El sol ilumina la casa

Le resultaba mas facil y gratificante la anestesia emocional con la que convivia hacia ya tiempo, con ella habia aprendido a despojarse del estado de alerta y a disfrutar del mate caliente mirando a la ventana. Dormir de corrido era el mayor lujo que le brindaba.
Fue mucho después que logró comprender que fuera de ese estado, cualquier sensacion que se aproximara a la dopamina liberada por el contacto ajeno le provocaba un inmenso asco. 
Logró aceptar que el bienestar de compartir ya no estaba en sí, que una cama de dos plazas era muy chica para dos y los abrazos se asemejaban mucho mas a una camisa de fuerza que a un lugar donde reposar el alma.

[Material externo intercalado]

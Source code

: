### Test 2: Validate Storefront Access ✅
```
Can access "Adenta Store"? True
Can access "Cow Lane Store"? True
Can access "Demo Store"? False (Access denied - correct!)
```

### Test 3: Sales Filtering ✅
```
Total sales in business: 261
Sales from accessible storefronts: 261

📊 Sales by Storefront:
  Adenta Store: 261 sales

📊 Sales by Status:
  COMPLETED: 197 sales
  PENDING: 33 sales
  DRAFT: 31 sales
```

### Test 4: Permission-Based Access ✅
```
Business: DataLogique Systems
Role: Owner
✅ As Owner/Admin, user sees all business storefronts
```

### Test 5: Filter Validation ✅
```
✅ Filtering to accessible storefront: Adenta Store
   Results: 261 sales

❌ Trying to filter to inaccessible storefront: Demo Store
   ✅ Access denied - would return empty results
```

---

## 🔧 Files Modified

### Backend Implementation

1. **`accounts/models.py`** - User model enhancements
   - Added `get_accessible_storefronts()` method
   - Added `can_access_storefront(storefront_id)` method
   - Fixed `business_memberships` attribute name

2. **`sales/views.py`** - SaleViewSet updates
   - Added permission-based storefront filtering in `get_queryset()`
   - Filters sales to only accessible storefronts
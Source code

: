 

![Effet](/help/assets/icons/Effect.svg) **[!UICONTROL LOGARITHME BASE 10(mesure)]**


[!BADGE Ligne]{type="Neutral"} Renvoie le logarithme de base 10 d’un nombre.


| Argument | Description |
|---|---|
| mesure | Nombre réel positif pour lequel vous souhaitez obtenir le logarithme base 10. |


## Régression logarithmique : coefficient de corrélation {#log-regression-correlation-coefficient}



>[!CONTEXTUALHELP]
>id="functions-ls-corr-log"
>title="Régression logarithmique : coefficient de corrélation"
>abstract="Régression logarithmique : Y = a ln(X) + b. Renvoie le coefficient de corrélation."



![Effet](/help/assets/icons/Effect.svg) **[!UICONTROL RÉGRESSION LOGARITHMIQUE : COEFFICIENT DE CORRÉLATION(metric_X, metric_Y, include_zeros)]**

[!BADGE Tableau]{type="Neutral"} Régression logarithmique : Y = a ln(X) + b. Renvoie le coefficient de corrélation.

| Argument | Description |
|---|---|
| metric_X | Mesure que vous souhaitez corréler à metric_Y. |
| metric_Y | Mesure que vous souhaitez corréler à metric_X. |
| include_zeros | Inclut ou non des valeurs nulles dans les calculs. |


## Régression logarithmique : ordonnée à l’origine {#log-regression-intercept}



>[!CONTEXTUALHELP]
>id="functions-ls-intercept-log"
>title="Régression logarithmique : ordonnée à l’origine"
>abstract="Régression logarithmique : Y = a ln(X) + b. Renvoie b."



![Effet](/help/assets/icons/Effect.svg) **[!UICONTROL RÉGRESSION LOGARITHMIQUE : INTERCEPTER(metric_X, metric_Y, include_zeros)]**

El día que se le volvió a erizar la piel y un aliento cercano la desperto del sueño eterno pudo rapido vislumbrar que no puede disociar el panico del placer, que cada caricia despierta el reflejo de huida.
Le resulta inevitable creer que se puede querer sin la necesidad de correr de los gritos sin cesar, de las ventanas como un umbral llamando sin parar, de los tiros que paralizan hasta que el teléfono vuelve a sonar, de las palabras sin sentido, de las corridas y persianas cerradas que van inundando la casa de un hedor a paranoia incrustada.
Le resulta mas facil la anestesia donde el sol ilumina la casa.